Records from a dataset

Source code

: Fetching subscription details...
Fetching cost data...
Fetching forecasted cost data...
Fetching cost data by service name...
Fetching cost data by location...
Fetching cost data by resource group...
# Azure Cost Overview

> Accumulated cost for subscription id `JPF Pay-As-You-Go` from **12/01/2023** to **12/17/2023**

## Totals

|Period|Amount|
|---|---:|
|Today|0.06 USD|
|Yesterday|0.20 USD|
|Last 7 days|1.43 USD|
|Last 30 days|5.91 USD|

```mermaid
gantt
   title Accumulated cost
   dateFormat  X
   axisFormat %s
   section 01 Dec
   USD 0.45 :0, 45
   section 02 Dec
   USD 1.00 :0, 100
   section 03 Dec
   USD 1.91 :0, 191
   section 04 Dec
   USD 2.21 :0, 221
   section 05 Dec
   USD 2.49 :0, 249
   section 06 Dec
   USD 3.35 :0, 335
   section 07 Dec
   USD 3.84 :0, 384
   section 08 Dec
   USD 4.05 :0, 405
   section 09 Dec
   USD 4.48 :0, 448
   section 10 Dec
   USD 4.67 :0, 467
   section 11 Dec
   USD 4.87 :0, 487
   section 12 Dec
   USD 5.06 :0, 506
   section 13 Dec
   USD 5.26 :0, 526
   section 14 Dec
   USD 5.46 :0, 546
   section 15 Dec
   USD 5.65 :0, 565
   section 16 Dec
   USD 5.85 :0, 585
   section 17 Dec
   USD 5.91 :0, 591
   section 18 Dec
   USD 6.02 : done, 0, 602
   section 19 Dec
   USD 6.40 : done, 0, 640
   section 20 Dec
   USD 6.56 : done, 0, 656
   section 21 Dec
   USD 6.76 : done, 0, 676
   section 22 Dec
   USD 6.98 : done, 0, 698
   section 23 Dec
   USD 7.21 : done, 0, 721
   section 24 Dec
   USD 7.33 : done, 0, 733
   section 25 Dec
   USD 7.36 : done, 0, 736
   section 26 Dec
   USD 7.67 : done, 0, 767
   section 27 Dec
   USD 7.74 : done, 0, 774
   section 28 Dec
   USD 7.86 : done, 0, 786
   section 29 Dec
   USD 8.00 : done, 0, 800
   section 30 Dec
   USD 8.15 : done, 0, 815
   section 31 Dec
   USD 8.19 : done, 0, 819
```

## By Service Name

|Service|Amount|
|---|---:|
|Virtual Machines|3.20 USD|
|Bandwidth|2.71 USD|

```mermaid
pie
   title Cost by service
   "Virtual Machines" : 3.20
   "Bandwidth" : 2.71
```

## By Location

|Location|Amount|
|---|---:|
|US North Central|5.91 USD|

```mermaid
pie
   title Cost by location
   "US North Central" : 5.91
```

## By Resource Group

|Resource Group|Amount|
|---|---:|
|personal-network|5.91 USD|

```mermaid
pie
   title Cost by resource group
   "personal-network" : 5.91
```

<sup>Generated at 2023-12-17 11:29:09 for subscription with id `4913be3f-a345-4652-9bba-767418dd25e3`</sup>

---

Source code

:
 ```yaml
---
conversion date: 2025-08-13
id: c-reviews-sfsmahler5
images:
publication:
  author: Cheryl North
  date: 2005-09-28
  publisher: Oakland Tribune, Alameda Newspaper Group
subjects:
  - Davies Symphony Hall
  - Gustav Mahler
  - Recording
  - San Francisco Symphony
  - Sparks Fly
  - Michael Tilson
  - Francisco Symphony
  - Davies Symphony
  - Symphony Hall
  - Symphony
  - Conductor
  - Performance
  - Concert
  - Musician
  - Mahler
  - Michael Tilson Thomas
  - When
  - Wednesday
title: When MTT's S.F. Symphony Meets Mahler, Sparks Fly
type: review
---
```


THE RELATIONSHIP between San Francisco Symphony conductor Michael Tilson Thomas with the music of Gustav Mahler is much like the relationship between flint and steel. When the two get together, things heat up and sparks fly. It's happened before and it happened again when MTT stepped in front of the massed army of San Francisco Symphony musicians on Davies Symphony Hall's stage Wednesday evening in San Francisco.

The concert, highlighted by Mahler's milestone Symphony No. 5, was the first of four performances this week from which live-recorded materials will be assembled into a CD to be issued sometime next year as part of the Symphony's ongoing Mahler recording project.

==

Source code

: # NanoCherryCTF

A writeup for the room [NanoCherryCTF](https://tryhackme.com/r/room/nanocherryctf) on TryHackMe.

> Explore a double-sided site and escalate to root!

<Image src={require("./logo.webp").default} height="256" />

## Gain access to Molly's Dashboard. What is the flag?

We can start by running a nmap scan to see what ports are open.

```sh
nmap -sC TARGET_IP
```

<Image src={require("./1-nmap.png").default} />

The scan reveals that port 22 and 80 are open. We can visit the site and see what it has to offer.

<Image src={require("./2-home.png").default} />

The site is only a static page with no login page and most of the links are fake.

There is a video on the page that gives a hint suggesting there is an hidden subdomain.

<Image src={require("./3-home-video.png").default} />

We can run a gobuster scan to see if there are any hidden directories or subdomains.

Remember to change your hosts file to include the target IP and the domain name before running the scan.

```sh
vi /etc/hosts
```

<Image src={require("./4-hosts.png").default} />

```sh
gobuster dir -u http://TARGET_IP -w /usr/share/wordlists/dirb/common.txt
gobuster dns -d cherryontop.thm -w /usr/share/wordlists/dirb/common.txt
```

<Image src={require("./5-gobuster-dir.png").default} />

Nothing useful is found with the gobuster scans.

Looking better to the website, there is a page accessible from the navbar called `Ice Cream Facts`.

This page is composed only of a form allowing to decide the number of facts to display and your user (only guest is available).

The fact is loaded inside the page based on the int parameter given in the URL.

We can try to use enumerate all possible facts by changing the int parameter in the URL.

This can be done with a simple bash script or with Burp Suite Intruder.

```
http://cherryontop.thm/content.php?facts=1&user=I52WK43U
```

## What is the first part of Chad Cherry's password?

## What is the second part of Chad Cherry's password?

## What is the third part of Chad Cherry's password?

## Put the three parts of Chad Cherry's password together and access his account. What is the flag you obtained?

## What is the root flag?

→ **What is expected**
Give back exactly the lines above starting at the line where "## What is the third" appears and ending at the line where "## What is the root flag?" appears, both included, with no other lines.

→ **Answer area**
## What is the third part of Chad Cherry's password?

## Put the three parts of Chad Cherry's password together and access his account. What is the flag you obtained?

## What is the root flag?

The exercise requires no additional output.